Sobering essay by Alex Trembath

As knowledge economy workers increasingly crowd into walkable, expensive urban cores, lower-income Americans are crowded out into suburbs and exurbs. Increased housing construction and affordability would certainly reduce these pressures. But as civil rights attorney Jennifer Hernandez recently wrote, the policies and regulations put in place to reduce car dependence and invest in transit often come at the expense of these low-income communities. Even a radical acceleration of densification is unlikely to reverse these dynamics:

Public transit, the “solution” wealthy Whites imagine will supplant personal vehicles, does not work for many people in less-affluent communities of color, where housing, employment, and other opportunities are often more dispersed and many more jobs can be accessed in a 30-minute drive than a 30-minute ride on public transit. Unlike affluent residents in the keyboard economy, workers of color more often have multiple jobs, commute during non-peak hours, and simply cannot use transit to “balance work, child care, elder care.”

It is easy and credible enough to blame the fossil fuel and auto industries and the legacies of redlining and racial covenants for the land use and transportation infrastructure arrangements we have in the United States today. But there are legitimate reasons that more and more people, in the United States and abroad, continue to sprawl outwards. Housing will always be more affordable and more spacious in the suburbs, amenities that remain attractive to many people here and around the world.

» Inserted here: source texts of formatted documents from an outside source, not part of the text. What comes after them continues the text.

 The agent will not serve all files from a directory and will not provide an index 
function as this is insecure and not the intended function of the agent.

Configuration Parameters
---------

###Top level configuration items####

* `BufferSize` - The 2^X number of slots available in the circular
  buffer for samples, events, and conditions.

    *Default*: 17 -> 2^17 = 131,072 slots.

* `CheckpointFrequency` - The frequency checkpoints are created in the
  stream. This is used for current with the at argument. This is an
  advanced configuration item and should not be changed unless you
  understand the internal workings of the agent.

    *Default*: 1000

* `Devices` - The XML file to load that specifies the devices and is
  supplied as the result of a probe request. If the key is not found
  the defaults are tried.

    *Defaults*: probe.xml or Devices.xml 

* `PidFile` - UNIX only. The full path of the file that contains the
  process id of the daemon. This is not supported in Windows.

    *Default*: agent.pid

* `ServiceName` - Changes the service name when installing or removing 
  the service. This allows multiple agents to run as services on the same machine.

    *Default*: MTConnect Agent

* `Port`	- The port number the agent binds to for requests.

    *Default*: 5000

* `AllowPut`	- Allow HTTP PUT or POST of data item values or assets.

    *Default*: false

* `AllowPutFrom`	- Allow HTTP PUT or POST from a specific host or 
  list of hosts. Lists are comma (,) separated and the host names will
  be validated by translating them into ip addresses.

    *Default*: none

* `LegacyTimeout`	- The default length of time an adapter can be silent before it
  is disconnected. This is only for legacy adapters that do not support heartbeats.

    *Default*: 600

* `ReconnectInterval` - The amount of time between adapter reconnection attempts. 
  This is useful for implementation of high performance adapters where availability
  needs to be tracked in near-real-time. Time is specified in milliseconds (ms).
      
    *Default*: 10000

And switching to EVs won’t fix that fundamental dependence on cars.


Inflation is worse than we think

Blog post by Samuel Gregg, arguing that the way our societies measure inflation is partly designed to understate it.

In 2011, the last time inflation was on the rise, the then-president of the New York Federal Reserve, William Dudley, ventured into a working-class neighborhood in Queens, New York, to give a speech explaining why inflation wasn’t a big deal. Finding that he wasn’t making an impact, Dudley famously picked up an iPad 2 and told his audience, “Today you can buy an iPad 2 that costs the same as an iPad 1 that is twice as powerful.”

“I can’t eat an iPad!” someone in the audience shouted back.

I was reminded of this story recently while standing in the checkout line of my local grocery store. An elderly neighbor standing in front of me saw the total price of her purchases flash up on the screen. For a moment, her eyes registered shock. Then I heard her mutter, “That sure doesn’t feel like $150 worth of groceries.”

I was thinking this the other day when it was announced that inflation in the UK is running at 10% — which seemed to me to be an under-estimate.


China’s Bizarre Authoritarian-Libertarian COVID Strategy

By Alex Tabarrok

It’s difficult to understand China’s COVID strategy. On the one hand, China has confined millions of people to their homes, even to the extent of outlawing walking outside or having food delivered. Many thousands of other people have been taken from their homes and put into quarantine centers. On the other hand, vaccination is not mandatory! I can understand authoritarianism. I can understand libertarianism. I have difficulty understanding how jailing people, potentially without food, is ok but requiring vaccinations is not. (Here’s a legal analysis of China’s vaccine policy.) Moreover, put aside making vaccines mandatory because as far as I can tell, China has only recently started to get serious about non-coercive measures to vaccinate the elderly.

He’s right: the strategy is weird.


My commonplace booklet

How I would learn to code (if I could start over) Link A nice illustration of why so many people turn to YouTube to learn stuff — in this case programming in Python.